Studies are presented showing that N,N′-dimethyl-2,7-diazapyrenium, DAP 2+, acts as a redox-dependent receptor for aromatic carboxylates in aqueous solution. Cyclic voltammetric studies of DAP 2+ by itself indicate that its one-electron reduction to DAP + is only quasi-reversible in both aqueous and acetonitrile solutions due to the slow oxidation of DAP + back to DAP 2+. In aqueous solution, the oxidation is very sensitive to other conditions such as pH and the presence of small amounts of iodide. However, in pH 7 phosphate buffer, fairly reversible voltammetry is observed at slow scan rates.

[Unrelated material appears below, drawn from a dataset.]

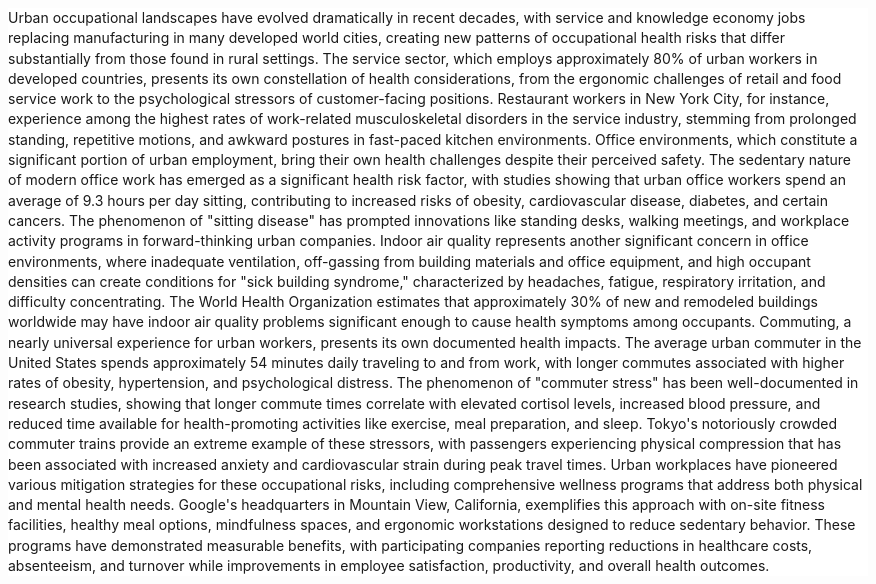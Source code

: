 Urban occupational landscapes have evolved dramatically in recent decades, with service and knowledge economy jobs replacing manufacturing in many developed world cities, creating new patterns of occupational health risks that differ substantially from those found in rural settings. The service sector, which employs approximately 80% of urban workers in developed countries, presents its own constellation of health considerations, from the ergonomic challenges of retail and food service work to the psychological stressors of customer-facing positions. Restaurant workers in New York City, for instance, experience among the highest rates of work-related musculoskeletal disorders in the service industry, stemming from prolonged standing, repetitive motions, and awkward postures in fast-paced kitchen environments. Office environments, which constitute a significant portion of urban employment, bring their own health challenges despite their perceived safety. The sedentary nature of modern office work has emerged as a significant health risk factor, with studies showing that urban office workers spend an average of 9.3 hours per day sitting, contributing to increased risks of obesity, cardiovascular disease, diabetes, and certain cancers. The phenomenon of "sitting disease" has prompted innovations like standing desks, walking meetings, and workplace activity programs in forward-thinking urban companies. Indoor air quality represents another significant concern in office environments, where inadequate ventilation, off-gassing from building materials and office equipment, and high occupant densities can create conditions for "sick building syndrome," characterized by headaches, fatigue, respiratory irritation, and difficulty concentrating. The World Health Organization estimates that approximately 30% of new and remodeled buildings worldwide may have indoor air quality problems significant enough to cause health symptoms among occupants. Commuting, a nearly universal experience for urban workers, presents its own documented health impacts. The average urban commuter in the United States spends approximately 54 minutes daily traveling to and from work, with longer commutes associated with higher rates of obesity, hypertension, and psychological distress. The phenomenon of "commuter stress" has been well-documented in research studies, showing that longer commute times correlate with elevated cortisol levels, increased blood pressure, and reduced time available for health-promoting activities like exercise, meal preparation, and sleep. Tokyo's notoriously crowded commuter trains provide an extreme example of these stressors, with passengers experiencing physical compression that has been associated with increased anxiety and cardiovascular strain during peak travel times. Urban workplaces have pioneered various mitigation strategies for these occupational risks, including comprehensive wellness programs that address both physical and mental health needs. Google's headquarters in Mountain View, California, exemplifies this approach with on-site fitness facilities, healthy meal options, mindfulness spaces, and ergonomic workstations designed to reduce sedentary behavior. These programs have demonstrated measurable benefits, with participating companies reporting reductions in healthcare costs, absenteeism, and turnover while improvements in employee satisfaction, productivity, and overall health outcomes.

Under these conditions, addition of excess aromatic carboxylate results in large negative shifts in the E 1/2 of DAP 2+/+. Similar changes are observed in the 1H NMR spectrum of DAP 2+ in the presence of the different carboxylates, indicating that the potential shift is due to strong interactions between the carboxylates and DAP 2+. Upon reduction, the favorable coulombic interactions between the anionic carboxylates and the cationic pyrenium are weakened, resulting in the observed negative shifts in E 1/2. Although the perturbation of electrostatic interactions causes the potential shifts, the magnitude of the shifts correlates more with the strength of π-stacking interactions between the carboxylates and DAP 2+. Those carboxylates whose π system can come into maximum close contact with the DAP 2+ π system give the largest potential shifts.